_Exercise prompt_
What is the number of lines in the entries that include the word "subsectionptx"? Respond with the number only.

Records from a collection
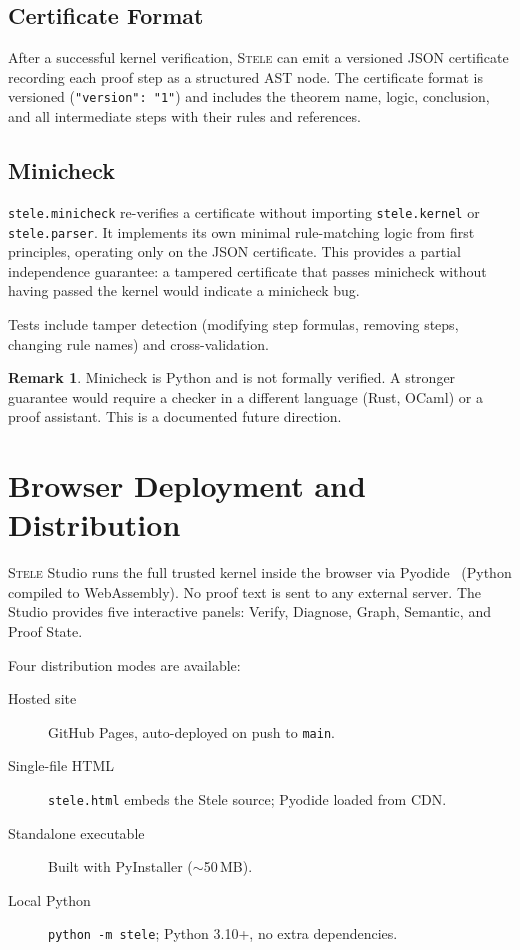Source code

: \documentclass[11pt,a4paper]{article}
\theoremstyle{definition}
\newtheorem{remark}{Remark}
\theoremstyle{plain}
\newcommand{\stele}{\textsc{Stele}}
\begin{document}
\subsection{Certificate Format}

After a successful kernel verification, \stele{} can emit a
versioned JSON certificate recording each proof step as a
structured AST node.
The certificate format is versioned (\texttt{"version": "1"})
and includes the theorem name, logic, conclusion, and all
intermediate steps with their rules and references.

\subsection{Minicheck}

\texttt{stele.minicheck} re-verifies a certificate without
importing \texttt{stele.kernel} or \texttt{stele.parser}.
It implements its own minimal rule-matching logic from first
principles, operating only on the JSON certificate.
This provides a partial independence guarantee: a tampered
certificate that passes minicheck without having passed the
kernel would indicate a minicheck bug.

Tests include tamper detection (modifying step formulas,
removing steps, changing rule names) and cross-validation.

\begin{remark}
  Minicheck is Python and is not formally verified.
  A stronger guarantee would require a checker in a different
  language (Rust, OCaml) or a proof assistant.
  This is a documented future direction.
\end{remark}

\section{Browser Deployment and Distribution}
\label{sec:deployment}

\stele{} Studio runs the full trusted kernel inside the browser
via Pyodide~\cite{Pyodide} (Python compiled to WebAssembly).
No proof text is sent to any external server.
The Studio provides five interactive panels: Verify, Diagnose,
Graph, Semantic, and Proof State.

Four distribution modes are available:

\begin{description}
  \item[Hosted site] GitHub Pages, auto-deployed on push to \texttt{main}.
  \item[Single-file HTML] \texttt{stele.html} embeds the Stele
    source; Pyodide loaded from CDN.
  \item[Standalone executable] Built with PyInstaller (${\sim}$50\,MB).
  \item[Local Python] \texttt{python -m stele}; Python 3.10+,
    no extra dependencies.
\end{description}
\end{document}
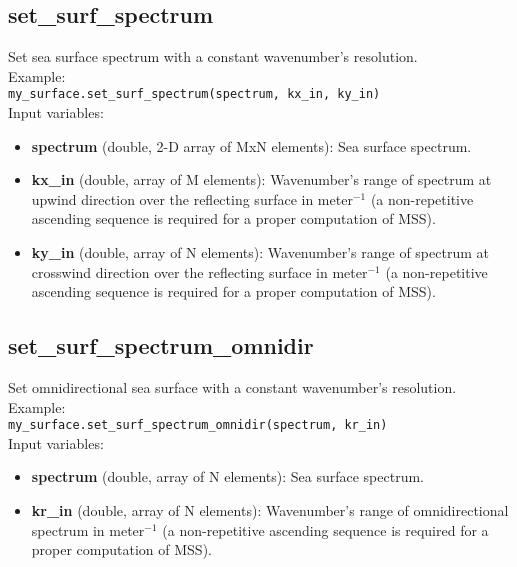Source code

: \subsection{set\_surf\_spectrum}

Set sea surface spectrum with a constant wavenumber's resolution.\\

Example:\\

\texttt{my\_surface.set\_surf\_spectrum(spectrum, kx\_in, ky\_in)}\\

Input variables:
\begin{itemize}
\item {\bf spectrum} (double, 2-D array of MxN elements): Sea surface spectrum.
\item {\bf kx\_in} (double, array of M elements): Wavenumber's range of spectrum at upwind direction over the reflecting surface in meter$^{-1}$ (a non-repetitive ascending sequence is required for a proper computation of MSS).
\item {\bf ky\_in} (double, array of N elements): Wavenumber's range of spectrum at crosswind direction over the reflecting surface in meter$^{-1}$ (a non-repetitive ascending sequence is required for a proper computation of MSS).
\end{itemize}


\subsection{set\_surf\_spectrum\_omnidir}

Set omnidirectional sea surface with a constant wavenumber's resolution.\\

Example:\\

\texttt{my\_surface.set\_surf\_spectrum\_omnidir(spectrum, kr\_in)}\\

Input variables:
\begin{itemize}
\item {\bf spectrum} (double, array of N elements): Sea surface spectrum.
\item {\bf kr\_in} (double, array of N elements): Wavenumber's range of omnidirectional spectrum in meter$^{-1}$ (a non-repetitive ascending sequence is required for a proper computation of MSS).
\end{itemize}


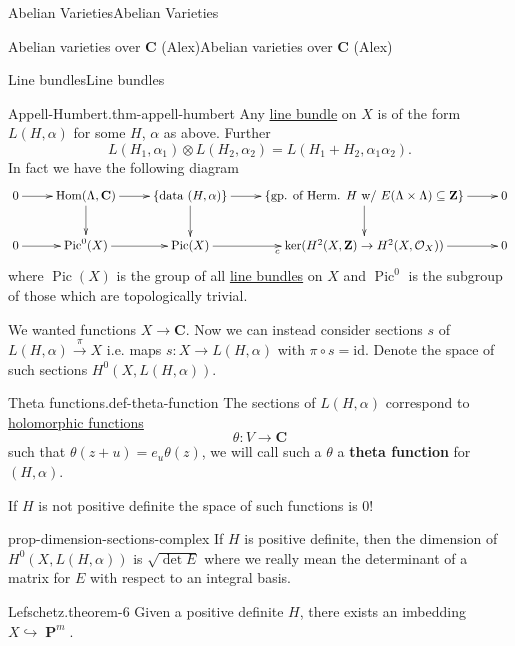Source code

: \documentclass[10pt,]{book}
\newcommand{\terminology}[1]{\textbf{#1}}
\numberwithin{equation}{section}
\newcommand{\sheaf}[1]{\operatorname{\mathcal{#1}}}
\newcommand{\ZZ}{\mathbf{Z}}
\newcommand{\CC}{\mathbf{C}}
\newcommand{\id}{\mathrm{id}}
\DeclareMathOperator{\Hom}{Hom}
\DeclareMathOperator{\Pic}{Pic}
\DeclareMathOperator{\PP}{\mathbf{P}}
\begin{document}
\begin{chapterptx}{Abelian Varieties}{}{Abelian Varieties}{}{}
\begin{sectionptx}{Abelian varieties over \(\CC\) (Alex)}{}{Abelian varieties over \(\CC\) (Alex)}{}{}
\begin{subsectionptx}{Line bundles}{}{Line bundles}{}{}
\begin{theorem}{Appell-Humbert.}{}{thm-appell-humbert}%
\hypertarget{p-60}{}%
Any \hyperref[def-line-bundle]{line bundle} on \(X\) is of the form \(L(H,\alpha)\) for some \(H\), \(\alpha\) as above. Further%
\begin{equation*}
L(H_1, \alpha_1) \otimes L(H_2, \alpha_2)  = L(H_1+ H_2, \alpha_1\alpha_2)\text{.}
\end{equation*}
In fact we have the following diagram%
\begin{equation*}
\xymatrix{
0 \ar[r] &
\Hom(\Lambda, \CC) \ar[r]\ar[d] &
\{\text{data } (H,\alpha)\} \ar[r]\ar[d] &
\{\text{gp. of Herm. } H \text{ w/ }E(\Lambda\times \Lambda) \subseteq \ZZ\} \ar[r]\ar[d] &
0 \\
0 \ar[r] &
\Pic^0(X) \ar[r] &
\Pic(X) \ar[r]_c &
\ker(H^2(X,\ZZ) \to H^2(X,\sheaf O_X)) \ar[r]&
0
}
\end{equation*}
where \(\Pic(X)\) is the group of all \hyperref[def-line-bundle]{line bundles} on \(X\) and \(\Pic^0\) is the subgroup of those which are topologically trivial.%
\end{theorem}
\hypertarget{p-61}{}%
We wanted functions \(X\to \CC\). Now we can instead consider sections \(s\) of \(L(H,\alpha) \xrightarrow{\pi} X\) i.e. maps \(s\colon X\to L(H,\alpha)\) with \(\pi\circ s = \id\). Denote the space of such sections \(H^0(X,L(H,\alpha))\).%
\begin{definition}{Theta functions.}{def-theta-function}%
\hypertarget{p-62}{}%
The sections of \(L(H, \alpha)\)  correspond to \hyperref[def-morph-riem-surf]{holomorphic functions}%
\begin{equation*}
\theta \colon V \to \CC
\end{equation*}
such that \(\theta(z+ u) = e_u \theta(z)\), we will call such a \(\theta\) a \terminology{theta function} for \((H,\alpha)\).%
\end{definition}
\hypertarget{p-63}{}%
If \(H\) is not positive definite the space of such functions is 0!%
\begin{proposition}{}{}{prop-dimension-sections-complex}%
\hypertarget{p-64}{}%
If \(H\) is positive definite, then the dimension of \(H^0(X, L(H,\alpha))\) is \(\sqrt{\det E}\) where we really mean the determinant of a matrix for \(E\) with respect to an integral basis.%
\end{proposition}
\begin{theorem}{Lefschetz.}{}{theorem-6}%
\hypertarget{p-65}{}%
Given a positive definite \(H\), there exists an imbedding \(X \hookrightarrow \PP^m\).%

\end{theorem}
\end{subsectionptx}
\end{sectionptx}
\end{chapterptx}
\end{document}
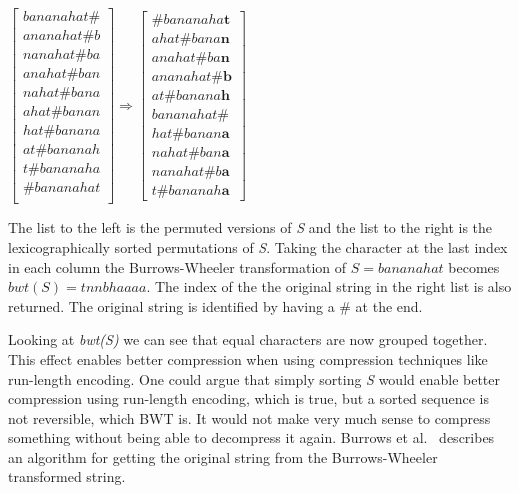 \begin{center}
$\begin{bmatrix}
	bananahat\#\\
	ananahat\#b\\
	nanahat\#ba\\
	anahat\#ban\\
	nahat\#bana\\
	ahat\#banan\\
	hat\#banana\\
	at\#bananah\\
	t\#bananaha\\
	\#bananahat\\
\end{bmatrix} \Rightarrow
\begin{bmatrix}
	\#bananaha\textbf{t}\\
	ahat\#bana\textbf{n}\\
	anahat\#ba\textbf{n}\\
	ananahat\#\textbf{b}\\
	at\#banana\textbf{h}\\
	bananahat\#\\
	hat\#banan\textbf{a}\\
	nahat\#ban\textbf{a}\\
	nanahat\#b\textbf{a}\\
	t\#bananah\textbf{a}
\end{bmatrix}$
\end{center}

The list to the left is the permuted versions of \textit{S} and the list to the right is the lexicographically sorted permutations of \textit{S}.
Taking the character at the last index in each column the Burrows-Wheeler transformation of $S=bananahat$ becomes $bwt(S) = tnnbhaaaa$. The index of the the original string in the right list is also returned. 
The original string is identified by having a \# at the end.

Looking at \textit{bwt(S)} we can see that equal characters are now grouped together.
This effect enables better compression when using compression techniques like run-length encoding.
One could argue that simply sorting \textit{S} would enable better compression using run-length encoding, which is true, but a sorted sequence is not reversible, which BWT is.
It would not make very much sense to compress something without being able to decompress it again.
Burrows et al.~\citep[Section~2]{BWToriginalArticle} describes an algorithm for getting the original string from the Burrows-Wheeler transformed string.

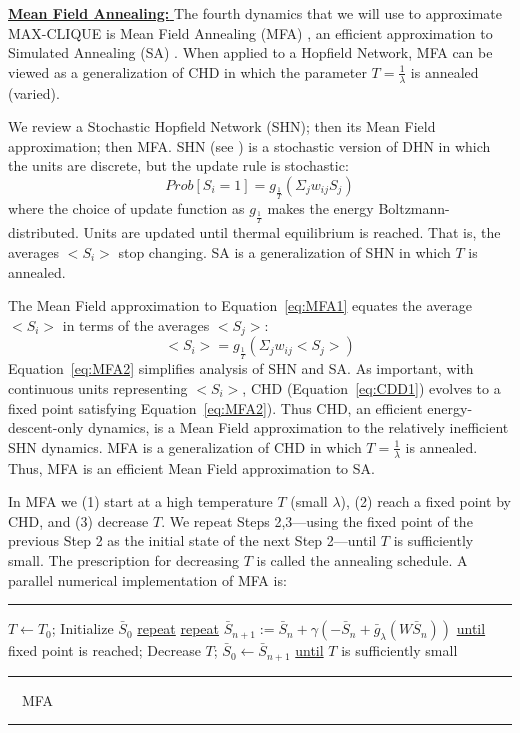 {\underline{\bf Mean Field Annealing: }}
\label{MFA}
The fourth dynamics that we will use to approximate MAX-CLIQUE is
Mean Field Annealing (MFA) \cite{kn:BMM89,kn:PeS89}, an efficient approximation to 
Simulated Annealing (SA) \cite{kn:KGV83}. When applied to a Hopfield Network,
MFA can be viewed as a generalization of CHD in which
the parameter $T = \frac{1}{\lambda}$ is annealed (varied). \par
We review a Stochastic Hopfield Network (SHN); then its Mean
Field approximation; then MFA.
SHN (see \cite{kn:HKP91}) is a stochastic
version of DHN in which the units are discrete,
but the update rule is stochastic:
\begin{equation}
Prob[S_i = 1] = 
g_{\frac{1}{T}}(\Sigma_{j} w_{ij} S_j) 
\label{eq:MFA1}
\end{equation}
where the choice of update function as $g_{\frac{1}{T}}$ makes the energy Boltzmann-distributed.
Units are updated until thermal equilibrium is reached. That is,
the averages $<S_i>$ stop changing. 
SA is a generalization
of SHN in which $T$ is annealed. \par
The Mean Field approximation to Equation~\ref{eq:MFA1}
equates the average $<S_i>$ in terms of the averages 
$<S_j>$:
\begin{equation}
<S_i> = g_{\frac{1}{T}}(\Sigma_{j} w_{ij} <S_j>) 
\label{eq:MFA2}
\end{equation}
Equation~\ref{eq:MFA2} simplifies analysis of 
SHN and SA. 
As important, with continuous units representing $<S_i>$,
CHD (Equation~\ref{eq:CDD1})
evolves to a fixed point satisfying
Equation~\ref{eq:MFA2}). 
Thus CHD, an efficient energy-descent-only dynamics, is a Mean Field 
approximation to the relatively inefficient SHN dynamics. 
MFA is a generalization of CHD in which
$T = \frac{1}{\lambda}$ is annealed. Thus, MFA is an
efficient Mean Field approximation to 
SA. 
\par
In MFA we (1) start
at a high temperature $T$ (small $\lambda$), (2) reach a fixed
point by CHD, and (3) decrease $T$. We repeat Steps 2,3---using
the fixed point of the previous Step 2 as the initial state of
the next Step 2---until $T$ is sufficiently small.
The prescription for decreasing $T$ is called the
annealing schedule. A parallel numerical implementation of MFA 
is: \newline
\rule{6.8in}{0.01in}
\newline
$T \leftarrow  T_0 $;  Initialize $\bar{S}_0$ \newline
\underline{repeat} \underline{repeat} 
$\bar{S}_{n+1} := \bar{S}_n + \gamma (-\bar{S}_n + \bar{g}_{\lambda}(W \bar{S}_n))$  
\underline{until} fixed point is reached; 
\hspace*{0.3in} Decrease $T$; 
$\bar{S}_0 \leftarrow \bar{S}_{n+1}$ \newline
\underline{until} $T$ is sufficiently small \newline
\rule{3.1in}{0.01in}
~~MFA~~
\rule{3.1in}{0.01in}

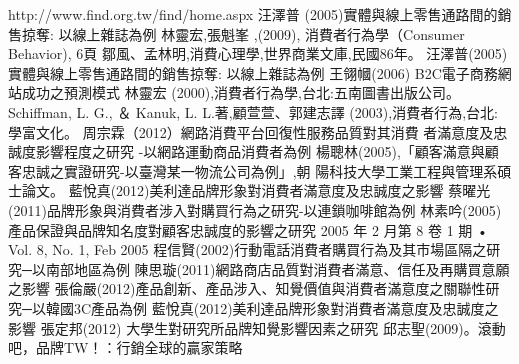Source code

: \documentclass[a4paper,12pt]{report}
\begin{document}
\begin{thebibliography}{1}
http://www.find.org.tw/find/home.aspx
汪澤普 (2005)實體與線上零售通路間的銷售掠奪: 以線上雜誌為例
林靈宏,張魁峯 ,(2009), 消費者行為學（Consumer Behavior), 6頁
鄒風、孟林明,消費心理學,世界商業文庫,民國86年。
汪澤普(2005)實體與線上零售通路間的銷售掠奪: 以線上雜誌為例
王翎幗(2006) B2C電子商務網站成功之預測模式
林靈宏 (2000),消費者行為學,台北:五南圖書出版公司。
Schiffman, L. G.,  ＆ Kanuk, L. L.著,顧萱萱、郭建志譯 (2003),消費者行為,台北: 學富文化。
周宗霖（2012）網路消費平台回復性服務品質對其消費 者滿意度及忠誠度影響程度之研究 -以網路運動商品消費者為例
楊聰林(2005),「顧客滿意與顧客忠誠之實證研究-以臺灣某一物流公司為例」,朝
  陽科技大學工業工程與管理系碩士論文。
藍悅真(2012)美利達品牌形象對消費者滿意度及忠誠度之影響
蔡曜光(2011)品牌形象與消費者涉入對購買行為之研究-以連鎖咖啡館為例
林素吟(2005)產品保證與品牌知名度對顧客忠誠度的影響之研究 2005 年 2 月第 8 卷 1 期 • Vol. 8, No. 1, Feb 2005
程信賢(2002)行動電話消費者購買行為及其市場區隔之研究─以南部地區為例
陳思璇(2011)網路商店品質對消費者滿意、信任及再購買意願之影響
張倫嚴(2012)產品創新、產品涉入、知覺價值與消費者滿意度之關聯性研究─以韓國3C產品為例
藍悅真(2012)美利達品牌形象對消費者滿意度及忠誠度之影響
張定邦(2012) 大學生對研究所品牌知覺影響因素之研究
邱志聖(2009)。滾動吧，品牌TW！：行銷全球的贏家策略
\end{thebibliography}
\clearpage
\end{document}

_The completed task_
2